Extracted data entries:
========

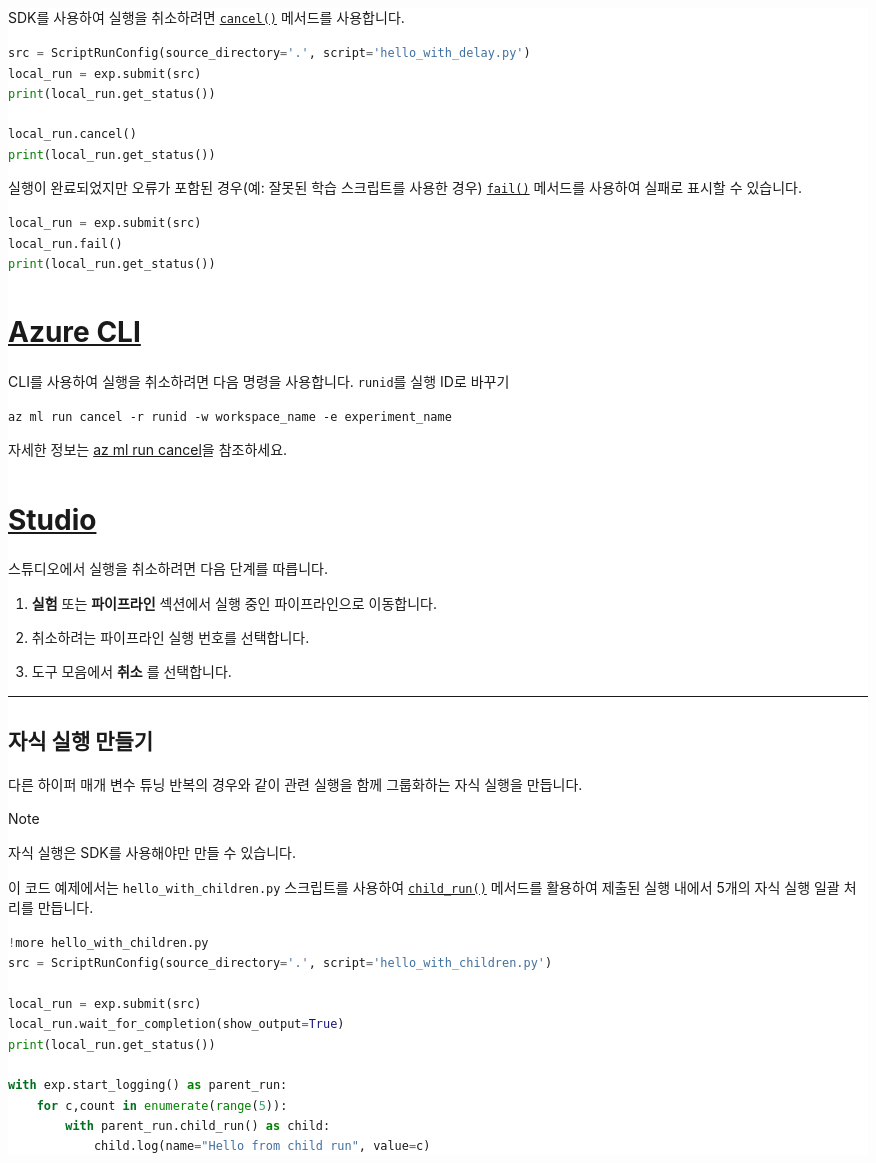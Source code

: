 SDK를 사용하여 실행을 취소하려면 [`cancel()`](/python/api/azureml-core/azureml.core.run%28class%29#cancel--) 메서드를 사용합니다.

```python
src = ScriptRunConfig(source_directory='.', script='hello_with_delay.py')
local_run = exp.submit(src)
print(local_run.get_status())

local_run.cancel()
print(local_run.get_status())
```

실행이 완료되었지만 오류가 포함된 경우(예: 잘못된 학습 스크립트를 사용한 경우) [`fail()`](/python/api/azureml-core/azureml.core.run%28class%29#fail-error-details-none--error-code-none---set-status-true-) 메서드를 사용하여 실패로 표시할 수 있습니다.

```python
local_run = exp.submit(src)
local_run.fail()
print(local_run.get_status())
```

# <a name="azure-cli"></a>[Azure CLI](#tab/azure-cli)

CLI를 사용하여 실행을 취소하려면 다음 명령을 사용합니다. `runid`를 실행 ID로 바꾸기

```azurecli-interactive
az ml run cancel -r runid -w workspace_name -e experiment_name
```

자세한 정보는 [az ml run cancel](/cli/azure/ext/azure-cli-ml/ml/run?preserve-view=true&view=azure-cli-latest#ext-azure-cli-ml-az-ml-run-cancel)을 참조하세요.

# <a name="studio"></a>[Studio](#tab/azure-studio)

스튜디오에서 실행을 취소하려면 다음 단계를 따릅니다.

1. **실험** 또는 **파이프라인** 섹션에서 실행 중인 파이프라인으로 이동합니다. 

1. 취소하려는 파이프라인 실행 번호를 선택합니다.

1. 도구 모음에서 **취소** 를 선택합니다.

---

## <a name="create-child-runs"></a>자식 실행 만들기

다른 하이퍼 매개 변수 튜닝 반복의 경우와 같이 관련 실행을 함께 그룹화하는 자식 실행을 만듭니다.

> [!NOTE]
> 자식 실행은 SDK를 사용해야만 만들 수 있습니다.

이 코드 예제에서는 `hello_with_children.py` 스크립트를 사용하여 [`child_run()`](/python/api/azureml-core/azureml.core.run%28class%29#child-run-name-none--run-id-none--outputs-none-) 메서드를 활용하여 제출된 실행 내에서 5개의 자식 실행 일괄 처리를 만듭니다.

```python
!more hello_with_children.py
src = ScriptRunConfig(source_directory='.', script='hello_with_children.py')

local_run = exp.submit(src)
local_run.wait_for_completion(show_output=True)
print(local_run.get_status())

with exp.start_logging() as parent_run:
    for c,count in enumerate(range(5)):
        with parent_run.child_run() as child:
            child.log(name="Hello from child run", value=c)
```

========

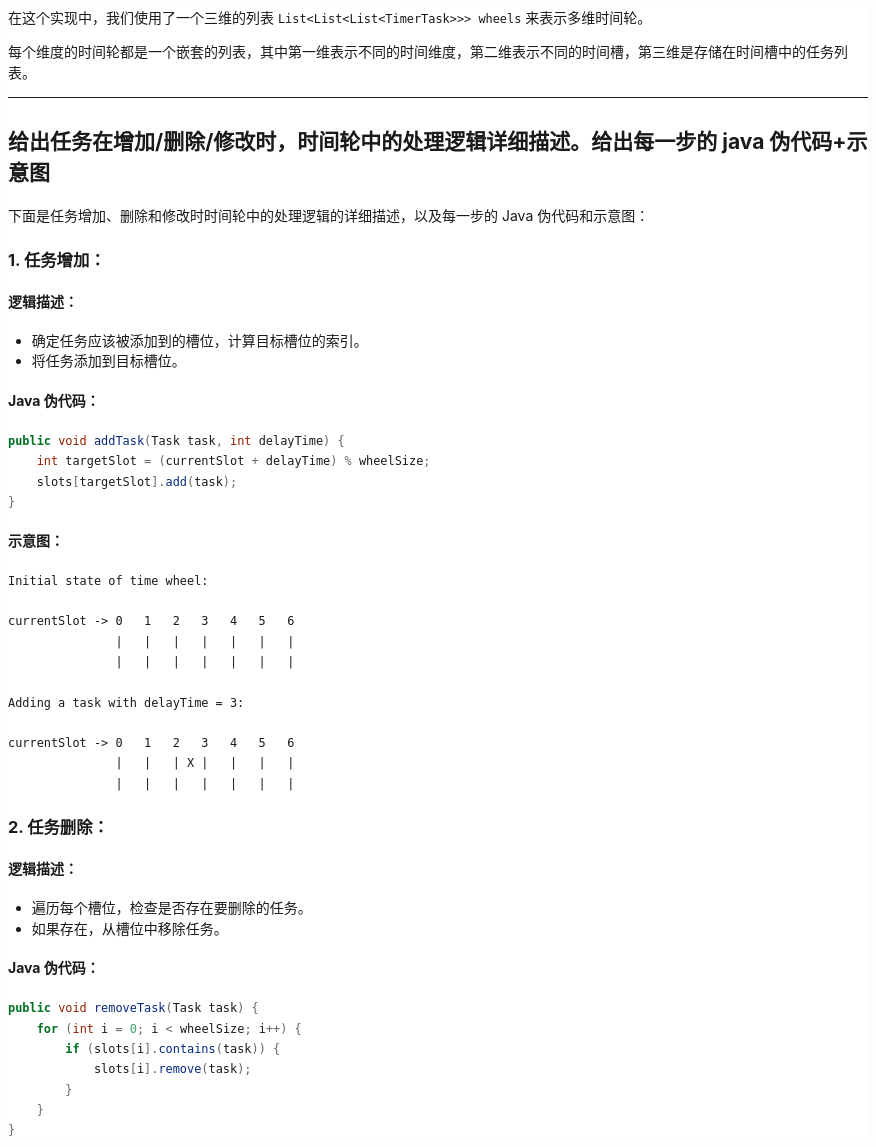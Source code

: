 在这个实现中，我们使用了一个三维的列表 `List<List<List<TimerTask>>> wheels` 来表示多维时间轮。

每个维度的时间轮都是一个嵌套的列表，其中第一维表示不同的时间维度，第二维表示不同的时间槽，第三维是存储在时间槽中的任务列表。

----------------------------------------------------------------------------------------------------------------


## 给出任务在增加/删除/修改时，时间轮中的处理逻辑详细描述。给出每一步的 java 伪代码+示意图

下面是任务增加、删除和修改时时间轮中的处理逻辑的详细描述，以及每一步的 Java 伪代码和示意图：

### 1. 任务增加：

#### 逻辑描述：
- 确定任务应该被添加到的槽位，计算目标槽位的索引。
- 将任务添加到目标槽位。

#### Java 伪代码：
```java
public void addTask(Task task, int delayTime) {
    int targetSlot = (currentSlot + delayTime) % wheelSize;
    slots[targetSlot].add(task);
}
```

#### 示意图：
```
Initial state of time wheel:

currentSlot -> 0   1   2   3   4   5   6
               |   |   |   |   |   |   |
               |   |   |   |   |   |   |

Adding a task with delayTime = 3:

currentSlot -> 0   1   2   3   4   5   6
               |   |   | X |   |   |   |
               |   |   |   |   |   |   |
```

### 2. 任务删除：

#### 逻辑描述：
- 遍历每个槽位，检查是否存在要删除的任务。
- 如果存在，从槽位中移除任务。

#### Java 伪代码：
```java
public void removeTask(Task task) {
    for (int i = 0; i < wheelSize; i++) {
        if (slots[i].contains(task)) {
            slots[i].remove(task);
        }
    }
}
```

========

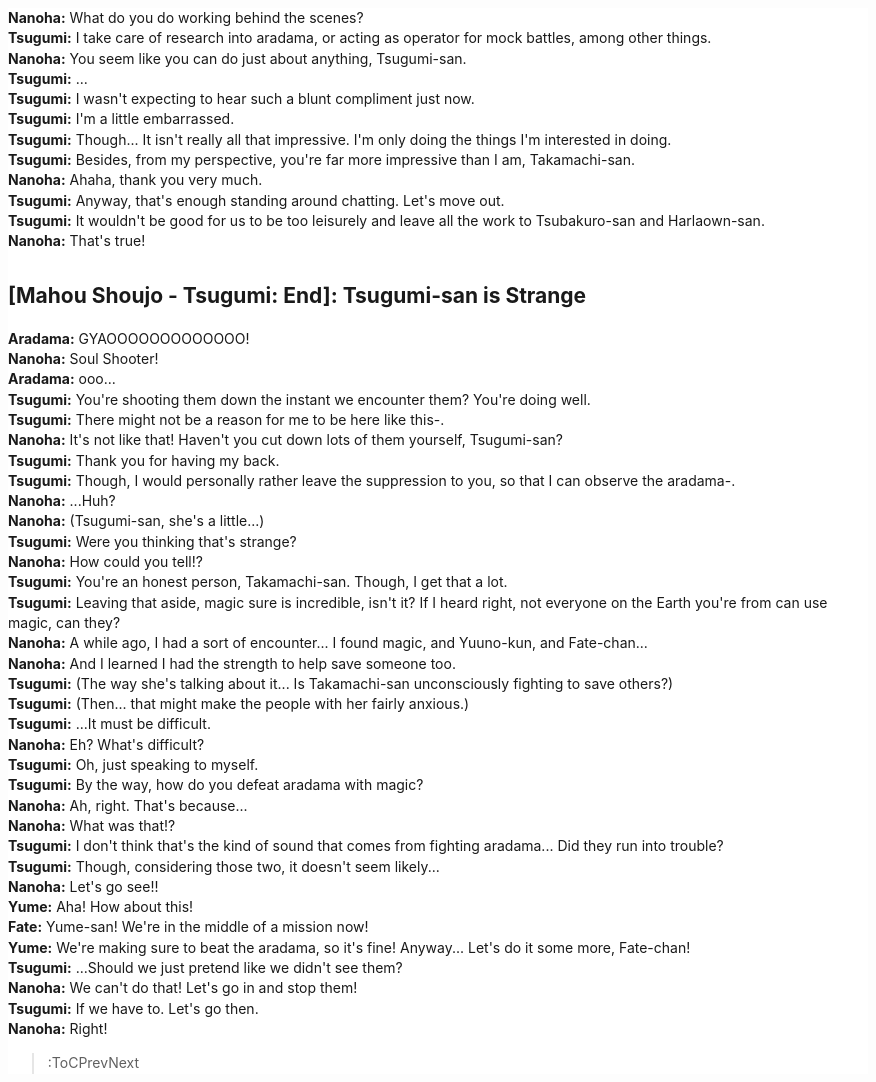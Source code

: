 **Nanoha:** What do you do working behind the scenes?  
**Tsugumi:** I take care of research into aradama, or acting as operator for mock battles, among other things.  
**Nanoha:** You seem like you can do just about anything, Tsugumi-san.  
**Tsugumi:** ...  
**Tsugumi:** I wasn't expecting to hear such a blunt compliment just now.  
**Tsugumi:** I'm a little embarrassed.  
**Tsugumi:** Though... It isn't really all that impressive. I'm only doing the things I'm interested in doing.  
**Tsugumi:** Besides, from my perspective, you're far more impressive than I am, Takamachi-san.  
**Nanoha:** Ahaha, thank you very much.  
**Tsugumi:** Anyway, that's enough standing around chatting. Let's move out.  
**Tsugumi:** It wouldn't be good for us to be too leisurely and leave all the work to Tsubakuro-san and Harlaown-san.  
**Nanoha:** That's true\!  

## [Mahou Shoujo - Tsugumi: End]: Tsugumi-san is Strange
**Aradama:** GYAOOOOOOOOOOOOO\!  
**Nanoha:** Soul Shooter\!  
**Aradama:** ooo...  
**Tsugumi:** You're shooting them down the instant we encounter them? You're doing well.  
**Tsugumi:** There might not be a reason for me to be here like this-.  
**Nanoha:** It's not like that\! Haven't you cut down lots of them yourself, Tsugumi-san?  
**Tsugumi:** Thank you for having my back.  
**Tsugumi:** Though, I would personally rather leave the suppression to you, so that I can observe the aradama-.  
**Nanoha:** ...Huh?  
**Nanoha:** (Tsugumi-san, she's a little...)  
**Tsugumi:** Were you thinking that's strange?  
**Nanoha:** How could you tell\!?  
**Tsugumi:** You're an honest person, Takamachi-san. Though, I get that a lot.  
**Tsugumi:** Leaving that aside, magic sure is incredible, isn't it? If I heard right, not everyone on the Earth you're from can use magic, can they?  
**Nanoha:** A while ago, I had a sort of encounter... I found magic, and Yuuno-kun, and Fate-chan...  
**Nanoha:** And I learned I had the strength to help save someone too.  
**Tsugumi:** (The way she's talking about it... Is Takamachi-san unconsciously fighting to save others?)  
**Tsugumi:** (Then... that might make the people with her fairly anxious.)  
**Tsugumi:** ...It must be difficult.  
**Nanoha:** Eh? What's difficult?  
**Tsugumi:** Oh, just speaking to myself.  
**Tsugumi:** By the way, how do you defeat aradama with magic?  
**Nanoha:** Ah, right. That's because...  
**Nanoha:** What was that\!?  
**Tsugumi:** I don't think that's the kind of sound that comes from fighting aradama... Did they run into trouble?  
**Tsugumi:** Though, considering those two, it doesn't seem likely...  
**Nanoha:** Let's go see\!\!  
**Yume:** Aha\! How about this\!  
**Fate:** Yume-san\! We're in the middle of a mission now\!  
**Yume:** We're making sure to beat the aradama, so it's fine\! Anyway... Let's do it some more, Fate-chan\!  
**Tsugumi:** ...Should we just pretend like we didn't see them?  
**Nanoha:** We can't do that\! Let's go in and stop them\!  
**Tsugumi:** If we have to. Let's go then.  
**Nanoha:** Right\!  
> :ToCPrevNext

========

### TASK DESCRIPTION
For the entries above, count the lines that contain the string "impressive", and state that number without further comment.

### ANSWER SECTION
2